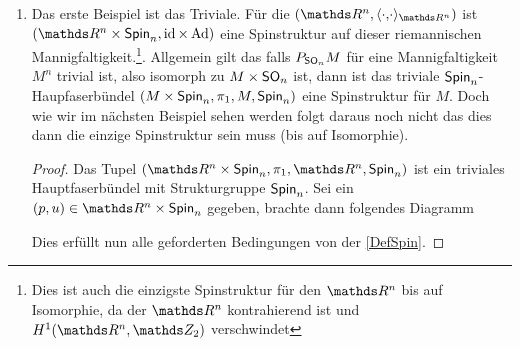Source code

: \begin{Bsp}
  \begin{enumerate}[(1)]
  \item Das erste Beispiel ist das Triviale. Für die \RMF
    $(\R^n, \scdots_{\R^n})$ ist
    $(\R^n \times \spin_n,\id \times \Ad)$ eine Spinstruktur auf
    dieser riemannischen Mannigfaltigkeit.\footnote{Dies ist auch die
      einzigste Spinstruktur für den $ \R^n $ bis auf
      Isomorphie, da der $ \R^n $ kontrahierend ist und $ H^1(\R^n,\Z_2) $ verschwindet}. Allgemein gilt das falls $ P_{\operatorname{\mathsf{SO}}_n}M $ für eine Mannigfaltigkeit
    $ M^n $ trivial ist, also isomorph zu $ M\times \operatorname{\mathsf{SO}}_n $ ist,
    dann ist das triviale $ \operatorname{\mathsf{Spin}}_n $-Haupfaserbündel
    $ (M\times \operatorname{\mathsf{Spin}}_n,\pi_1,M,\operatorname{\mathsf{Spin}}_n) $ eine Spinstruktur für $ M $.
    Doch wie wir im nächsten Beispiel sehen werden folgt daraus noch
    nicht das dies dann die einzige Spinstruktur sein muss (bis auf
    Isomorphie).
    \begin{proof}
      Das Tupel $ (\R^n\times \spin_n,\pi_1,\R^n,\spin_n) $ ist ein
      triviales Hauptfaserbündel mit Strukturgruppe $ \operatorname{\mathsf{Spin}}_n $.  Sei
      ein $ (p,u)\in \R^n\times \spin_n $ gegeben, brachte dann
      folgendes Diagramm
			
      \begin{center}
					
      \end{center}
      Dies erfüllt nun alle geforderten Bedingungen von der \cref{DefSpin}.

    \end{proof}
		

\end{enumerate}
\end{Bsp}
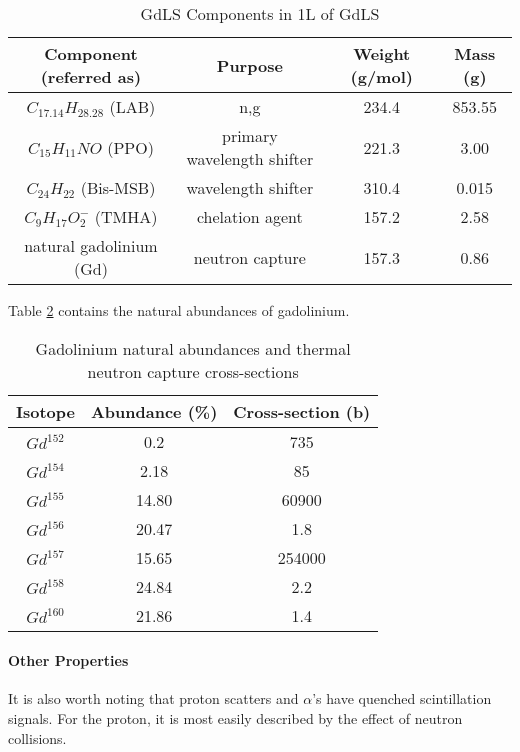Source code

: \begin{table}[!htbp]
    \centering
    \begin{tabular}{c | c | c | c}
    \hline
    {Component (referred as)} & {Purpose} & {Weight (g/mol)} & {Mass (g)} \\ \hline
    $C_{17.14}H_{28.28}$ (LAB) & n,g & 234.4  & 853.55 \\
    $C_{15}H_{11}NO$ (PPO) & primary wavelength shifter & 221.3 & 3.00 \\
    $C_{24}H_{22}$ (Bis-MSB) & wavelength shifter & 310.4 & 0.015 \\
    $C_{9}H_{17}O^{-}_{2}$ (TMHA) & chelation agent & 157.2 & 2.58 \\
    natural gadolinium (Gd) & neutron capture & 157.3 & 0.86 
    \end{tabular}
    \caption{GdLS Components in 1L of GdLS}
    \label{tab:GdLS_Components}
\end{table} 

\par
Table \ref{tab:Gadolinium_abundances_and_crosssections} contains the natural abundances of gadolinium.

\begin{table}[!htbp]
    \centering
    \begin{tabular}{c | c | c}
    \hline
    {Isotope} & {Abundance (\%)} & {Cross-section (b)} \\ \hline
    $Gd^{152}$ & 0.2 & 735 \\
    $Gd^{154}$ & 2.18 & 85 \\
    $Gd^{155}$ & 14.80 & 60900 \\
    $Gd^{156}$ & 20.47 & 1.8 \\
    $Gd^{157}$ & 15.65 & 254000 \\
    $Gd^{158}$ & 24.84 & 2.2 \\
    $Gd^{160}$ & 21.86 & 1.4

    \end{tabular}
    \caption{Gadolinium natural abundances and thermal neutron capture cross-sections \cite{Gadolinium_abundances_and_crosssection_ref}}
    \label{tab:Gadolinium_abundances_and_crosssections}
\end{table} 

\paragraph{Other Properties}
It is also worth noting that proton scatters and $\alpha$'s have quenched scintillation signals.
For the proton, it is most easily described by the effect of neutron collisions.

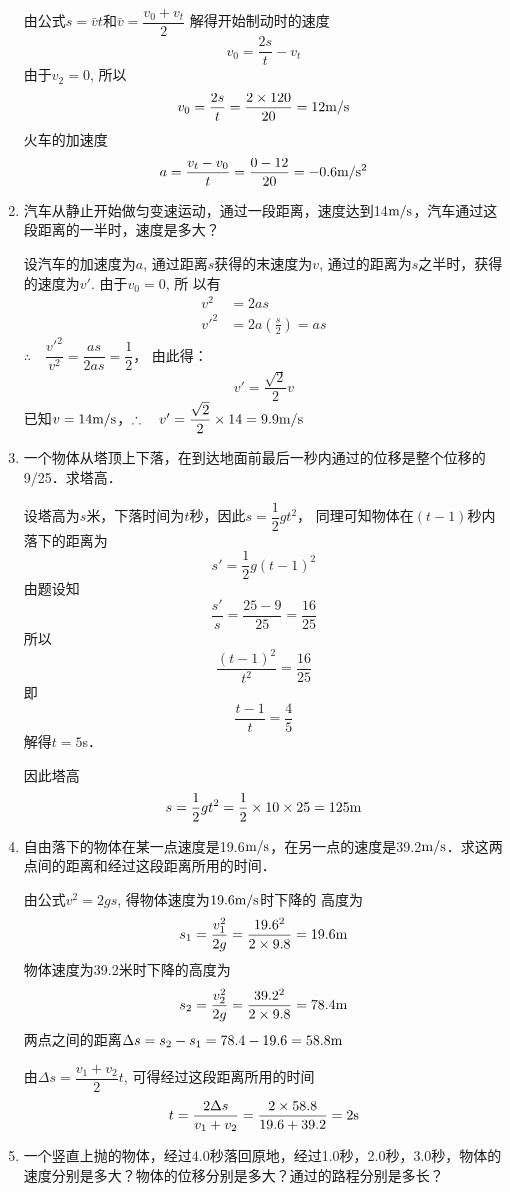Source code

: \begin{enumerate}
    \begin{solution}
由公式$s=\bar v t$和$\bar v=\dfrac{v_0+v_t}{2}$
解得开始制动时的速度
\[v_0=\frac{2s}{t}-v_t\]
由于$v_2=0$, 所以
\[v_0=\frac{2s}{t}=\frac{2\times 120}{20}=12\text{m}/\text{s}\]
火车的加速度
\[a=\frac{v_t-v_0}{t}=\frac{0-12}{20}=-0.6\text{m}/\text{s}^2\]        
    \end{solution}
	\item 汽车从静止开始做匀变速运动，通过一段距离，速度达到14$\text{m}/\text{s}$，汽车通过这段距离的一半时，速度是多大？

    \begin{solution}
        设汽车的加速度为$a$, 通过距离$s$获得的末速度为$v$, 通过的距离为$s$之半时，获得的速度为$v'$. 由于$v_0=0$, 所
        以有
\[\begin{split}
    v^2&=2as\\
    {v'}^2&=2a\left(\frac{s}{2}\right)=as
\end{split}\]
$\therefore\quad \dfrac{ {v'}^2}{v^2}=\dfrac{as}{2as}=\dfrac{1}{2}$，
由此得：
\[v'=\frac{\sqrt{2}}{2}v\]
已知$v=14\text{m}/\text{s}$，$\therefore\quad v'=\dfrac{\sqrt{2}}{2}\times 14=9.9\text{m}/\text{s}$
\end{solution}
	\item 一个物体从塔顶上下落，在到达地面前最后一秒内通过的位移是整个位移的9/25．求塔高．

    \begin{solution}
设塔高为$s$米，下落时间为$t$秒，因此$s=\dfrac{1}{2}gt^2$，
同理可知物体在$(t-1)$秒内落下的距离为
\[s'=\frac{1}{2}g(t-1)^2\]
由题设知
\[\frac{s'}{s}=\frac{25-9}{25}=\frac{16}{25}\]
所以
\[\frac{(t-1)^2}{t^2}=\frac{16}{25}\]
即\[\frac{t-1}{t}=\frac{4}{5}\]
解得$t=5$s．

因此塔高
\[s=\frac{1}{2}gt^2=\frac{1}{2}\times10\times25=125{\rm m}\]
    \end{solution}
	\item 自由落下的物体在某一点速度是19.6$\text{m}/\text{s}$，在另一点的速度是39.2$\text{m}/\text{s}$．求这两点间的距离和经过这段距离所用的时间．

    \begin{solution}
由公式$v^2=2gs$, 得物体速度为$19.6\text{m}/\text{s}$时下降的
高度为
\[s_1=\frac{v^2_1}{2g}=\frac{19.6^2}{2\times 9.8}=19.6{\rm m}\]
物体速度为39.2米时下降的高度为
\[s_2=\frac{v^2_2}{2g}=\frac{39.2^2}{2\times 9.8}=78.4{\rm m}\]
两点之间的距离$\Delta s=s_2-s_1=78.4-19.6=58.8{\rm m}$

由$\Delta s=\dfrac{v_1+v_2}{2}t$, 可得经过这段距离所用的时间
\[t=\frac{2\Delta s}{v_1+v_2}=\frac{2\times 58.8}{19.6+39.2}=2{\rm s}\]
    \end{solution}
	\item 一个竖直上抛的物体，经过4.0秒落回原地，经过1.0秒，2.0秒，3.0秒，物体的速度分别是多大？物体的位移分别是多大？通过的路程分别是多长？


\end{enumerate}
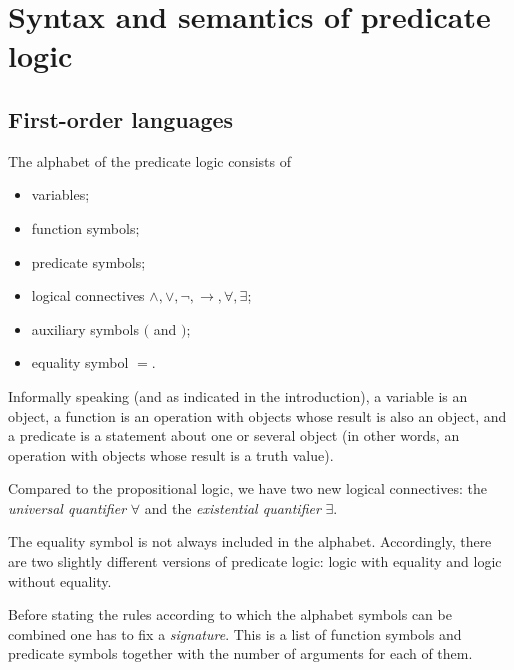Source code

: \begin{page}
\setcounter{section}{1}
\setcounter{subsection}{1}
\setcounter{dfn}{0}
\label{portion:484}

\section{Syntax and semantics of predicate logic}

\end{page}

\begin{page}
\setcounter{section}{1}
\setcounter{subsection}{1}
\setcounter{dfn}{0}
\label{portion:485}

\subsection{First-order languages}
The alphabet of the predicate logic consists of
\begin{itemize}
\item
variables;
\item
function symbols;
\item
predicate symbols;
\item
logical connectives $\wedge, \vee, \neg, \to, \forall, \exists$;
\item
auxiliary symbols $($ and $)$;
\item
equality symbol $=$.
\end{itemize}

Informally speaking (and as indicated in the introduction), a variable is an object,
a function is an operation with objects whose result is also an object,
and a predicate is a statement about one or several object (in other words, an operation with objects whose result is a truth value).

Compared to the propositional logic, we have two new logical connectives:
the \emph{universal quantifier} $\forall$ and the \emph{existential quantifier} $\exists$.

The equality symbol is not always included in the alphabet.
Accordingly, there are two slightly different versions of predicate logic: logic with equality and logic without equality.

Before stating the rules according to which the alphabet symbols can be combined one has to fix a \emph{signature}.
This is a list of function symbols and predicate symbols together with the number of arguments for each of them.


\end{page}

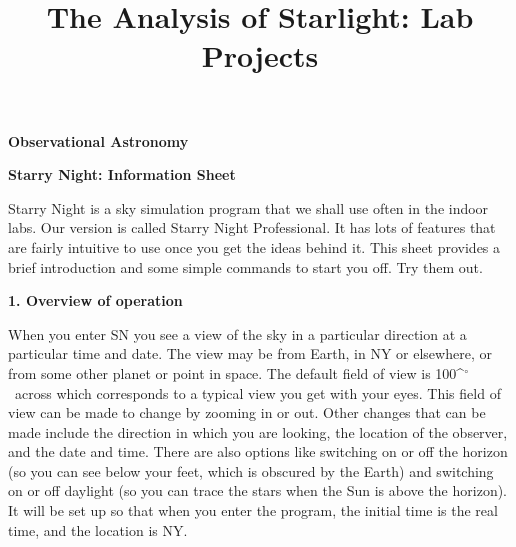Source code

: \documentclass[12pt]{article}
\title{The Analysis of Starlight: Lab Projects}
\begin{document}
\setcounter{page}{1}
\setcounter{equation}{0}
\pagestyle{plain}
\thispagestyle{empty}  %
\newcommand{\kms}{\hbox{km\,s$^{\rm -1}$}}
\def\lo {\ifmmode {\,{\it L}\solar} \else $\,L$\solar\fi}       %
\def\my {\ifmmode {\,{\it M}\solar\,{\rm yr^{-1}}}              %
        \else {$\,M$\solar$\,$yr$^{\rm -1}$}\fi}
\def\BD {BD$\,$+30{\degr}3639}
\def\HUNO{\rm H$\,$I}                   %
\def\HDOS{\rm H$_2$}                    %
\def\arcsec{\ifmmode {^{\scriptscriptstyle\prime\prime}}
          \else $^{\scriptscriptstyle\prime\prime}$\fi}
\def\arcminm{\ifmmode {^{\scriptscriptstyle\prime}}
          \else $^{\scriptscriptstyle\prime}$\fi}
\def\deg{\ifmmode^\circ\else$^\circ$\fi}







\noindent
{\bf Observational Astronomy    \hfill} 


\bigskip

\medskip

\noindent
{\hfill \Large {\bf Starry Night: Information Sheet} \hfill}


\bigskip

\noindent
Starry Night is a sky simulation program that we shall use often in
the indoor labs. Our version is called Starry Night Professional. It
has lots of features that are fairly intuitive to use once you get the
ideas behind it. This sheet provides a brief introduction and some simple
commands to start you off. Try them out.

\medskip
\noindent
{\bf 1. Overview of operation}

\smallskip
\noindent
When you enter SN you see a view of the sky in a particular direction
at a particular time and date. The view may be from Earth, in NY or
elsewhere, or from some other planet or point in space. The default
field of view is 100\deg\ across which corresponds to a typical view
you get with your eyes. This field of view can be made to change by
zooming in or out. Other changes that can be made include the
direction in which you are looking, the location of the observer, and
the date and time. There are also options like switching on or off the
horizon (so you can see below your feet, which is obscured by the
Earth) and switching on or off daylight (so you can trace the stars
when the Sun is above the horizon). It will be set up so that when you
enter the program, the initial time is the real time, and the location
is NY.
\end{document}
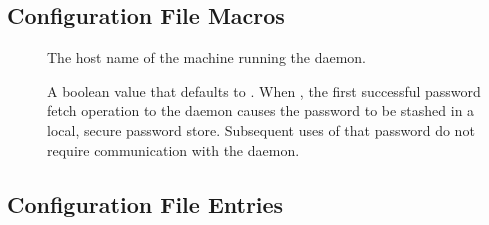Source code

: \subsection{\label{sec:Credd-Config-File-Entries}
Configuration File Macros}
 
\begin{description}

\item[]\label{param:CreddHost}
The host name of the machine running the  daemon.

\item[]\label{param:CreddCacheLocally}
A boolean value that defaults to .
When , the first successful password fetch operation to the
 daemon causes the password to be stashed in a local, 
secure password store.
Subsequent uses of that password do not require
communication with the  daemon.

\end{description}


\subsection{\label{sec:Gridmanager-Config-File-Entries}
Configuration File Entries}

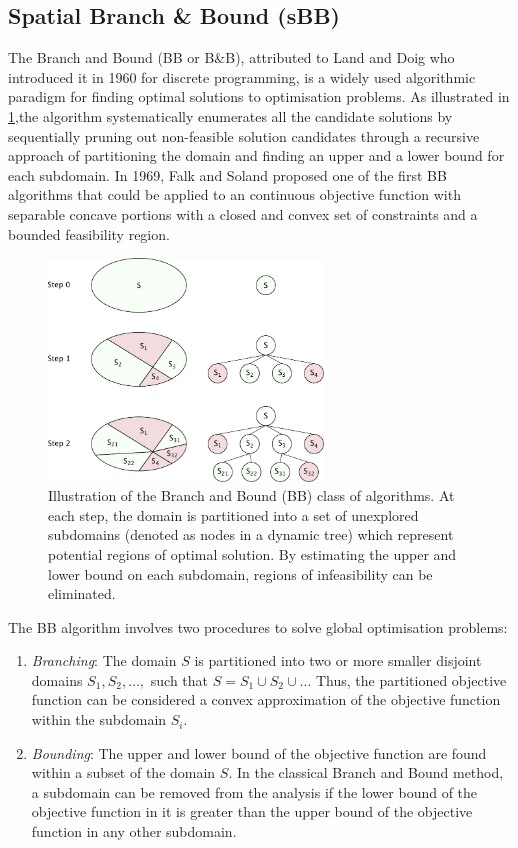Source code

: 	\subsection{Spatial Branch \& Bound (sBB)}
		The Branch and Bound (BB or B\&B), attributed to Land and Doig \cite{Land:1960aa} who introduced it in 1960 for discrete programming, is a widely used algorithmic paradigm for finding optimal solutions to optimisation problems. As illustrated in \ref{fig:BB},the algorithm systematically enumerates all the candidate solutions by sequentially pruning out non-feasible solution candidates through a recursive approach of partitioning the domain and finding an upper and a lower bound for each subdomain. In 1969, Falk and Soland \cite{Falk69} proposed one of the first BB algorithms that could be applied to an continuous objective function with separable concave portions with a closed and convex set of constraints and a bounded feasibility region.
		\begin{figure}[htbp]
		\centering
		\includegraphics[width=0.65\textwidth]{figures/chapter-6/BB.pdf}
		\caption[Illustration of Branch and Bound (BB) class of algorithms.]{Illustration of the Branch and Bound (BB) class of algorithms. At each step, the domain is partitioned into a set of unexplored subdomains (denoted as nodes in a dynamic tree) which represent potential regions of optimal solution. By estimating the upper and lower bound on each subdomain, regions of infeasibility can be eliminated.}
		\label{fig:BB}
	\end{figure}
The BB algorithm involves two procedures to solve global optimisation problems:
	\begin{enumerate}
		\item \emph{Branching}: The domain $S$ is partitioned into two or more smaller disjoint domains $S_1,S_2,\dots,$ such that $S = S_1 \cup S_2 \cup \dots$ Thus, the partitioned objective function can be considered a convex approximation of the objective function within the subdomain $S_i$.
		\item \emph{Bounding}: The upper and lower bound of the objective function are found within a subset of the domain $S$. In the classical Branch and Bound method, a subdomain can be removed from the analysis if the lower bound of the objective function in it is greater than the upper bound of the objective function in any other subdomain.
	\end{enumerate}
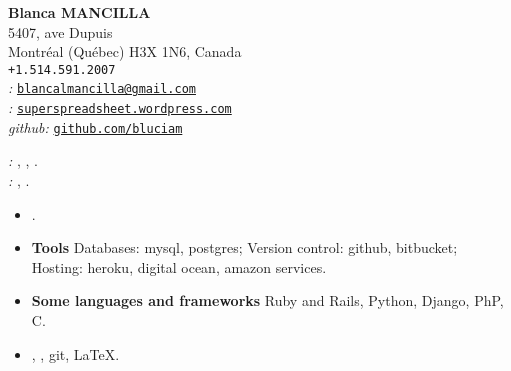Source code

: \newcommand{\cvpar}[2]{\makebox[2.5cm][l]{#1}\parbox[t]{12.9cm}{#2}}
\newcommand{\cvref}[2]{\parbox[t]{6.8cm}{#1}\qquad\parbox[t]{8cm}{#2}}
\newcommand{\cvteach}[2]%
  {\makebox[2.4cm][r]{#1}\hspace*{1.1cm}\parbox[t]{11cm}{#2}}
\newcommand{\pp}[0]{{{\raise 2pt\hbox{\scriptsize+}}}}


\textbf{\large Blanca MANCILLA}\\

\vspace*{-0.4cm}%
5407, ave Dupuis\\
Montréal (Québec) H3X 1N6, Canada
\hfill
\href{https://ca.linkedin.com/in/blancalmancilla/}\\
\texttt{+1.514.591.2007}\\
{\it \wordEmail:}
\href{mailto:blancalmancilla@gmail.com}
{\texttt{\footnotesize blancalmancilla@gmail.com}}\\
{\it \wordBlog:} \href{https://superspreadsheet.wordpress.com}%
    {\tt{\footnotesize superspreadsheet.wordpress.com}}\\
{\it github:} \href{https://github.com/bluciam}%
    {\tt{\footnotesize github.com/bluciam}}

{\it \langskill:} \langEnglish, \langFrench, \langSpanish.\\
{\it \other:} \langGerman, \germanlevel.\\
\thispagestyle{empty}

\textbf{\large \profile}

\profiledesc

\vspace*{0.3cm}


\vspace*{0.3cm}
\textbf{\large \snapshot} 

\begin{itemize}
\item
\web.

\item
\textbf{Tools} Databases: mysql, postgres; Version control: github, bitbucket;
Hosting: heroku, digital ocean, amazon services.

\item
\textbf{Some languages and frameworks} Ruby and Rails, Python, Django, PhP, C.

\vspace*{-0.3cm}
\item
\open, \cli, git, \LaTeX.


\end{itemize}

──────────

— ASSIGNMENT —
Provide an exact copy of only the lines from the beginning of the entries through the line containing "einzigste Spinstruktur für", both ends included, with no pictures.

— ANSWER TO THIS TASK —
Source code

: \begin{Bsp}
  \begin{enumerate}[(1)]
  \item Das erste Beispiel ist das Triviale. Für die \RMF
    $(\R^n, \scdots_{\R^n})$ ist
    $(\R^n \times \spin_n,\id \times \Ad)$ eine Spinstruktur auf
    dieser riemannischen Mannigfaltigkeit.\footnote{Dies ist auch die
      einzigste Spinstruktur für den $ \R^n $ bis auf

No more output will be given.